In all cases of Senate rule changes, it would be necessary to require a roll call vote on the points of order, so that all senators would have to go on the record as voting to allow extra material in the spending bills rather than just sliding it through.

Changes to the Senate rules can be filibustered (and usually are), which means reform proponents would have to garner 67 votes for these amendments. Pragmatically speaking, the likelihood of that happening is probably pretty close to nil right now ... but that's where we come in. We should urge our representatives and senators to propose these rules changes during the 109th Congress and move the debate forward. I read somewhere a few weeks ago that Senators McCain and Durbin were planning to propose a waiting period but have been unable to find anything concrete. All senators should be encouraged not only to propose but also to support these rules changes, and similar efforts to beef up the rules should be undertaken in the House.

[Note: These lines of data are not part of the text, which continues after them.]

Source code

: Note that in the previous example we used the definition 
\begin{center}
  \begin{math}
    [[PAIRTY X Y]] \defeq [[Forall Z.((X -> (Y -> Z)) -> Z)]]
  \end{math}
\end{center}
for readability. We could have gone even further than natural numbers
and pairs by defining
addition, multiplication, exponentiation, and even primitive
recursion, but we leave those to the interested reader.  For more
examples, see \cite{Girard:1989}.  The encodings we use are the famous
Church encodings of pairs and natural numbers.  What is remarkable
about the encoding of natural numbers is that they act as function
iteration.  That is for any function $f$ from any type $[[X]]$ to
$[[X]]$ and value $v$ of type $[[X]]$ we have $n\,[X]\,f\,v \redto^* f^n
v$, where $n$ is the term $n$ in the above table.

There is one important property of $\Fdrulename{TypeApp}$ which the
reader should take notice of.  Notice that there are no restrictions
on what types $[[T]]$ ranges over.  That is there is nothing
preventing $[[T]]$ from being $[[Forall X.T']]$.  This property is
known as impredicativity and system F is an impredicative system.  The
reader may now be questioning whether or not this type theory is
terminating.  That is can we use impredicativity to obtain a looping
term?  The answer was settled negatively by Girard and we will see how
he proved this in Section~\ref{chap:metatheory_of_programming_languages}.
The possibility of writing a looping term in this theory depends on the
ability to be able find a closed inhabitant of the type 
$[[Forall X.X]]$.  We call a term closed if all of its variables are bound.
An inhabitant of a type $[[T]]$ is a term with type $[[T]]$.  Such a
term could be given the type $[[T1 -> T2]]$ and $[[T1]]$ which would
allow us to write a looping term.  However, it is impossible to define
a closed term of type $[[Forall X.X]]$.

  1. Impose term limits for appropriators. Not surprisingly, large percentages of the pork spending in appropriations bills goes to those writing the bills - the members who sit on the House and Senate committees of jurisdiction. Members of those committees should be rotated through every six years or so (as the watchdog group Citizens Against Government Waste has suggested) so that they don't become entrenched and addicted to the spending power that the appropriations committees offer.
  2. Enact a constitutional line-item veto power. With all the legal and political acumen around this country, there has got to be a way to come up with a line-item veto law that would pass Supreme Court muster. A line-item veto would allow a president (though probably not this one, since he's shown little inclination to rein in spending in any way) to strike out extraneous material from spending bills without vetoing entire bills and possibly wreaking havoc on many good and necessary programs. [Update: We've been having a great discussion about this specific step down in the comments at Charging RINO; make sure to check that out. Basically the concern, which I have been persuaded by, is that while theoretically a line-item veto power would be an effective way for a president to cut pork out of spending bills, today's presidents - acting as they are in a generally partisan way - would not be even-handed enough with their slicing. A serious concern, to be sure, and one that probably undercuts the practical usefulness of a line-item veto, even if one could be construced and approved by a future Supreme Court.]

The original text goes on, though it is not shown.